## 1.3.2 Communicating with an API

In [None]:
endpoint = "http://localhost:5000"

# Fill in the correct API key
api_key = "scientist007"

# Create the web API’s URL
authenticated_endpoint = "{}/{}".format(endpoint, api_key)

# Get the web API’s reply to the endpoint
api_response = requests.get(authenticated_endpoint).json()
pprint.pprint(api_response)

# Create the API’s endpoint for the shops
shops_endpoint = "{}/{}/{}/{}".format(endpoint, api_key, "diaper/api/v1.0", "shops")
shops = requests.get(shops_endpoint).json()
print(shops)

# Create the API’s endpoint for items of the shop starting with a "D"
items_of_specific_shop_URL = "{}/{}/{}/{}/{}".format(endpoint, api_key, "diaper/api/v1.0", "items", "DM")
products_of_shop = requests.get(items_of_specific_shop_URL).json()
pprint.pprint(products_of_shop)

Good job! APIs are one way of making data available to you. With the booming Internet of Things (IoT), web APIs have become more prevalent, so it’s essential to know how to interact with them and thus get data into your data lake this way.

## 1.3.3 Streaming records

In [None]:
# Use the convenience function to query the API
tesco_items = retrieve_products("Tesco")

singer.write_schema(stream_name="products", schema=schema,
                    key_properties=[])

# Write a single record to the stream, that adheres to the schema
singer.write_record(stream_name="products", 
                    record={**tesco_items[0], "store_name": "Tesco"})

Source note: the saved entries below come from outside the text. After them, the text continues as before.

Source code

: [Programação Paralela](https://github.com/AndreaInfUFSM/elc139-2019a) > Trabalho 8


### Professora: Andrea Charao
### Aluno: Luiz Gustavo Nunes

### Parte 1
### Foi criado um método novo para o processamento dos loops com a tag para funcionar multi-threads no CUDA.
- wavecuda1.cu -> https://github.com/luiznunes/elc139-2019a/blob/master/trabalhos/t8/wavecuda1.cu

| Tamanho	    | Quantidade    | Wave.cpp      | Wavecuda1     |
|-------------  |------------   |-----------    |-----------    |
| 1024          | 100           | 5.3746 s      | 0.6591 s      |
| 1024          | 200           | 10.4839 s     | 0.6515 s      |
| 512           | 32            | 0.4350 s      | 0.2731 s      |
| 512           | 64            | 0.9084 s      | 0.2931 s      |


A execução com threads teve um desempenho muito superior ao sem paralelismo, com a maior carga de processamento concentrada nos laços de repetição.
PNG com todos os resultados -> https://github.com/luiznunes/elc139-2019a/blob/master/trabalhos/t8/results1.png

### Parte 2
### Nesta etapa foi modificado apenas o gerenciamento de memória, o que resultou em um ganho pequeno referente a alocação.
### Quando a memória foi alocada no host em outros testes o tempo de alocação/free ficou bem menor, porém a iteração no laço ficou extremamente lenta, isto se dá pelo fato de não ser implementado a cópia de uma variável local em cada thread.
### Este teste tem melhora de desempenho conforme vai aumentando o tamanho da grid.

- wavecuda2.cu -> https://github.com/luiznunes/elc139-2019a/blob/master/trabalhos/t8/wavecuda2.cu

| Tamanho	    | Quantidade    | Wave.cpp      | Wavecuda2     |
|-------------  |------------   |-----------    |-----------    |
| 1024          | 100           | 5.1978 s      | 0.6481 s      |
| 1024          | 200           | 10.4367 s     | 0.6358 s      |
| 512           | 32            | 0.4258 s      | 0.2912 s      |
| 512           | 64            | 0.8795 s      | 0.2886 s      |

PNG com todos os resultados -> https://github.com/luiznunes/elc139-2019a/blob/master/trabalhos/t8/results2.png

for shop in requests.get(SHOPS_URL).json()["shops"]:
    # Write all of the records that you retrieve from the API
    singer.write_records(
      stream_name="products", # Use the same stream name that you used in the schema
      records=({**tesco_items[0], "store_name": shop}
               for item in retrieve_products(shop))
    )    

Using generators like you did in this exercise is a great way of keeping the memory footprint low, which is especially important when you are dealing with a lot of data.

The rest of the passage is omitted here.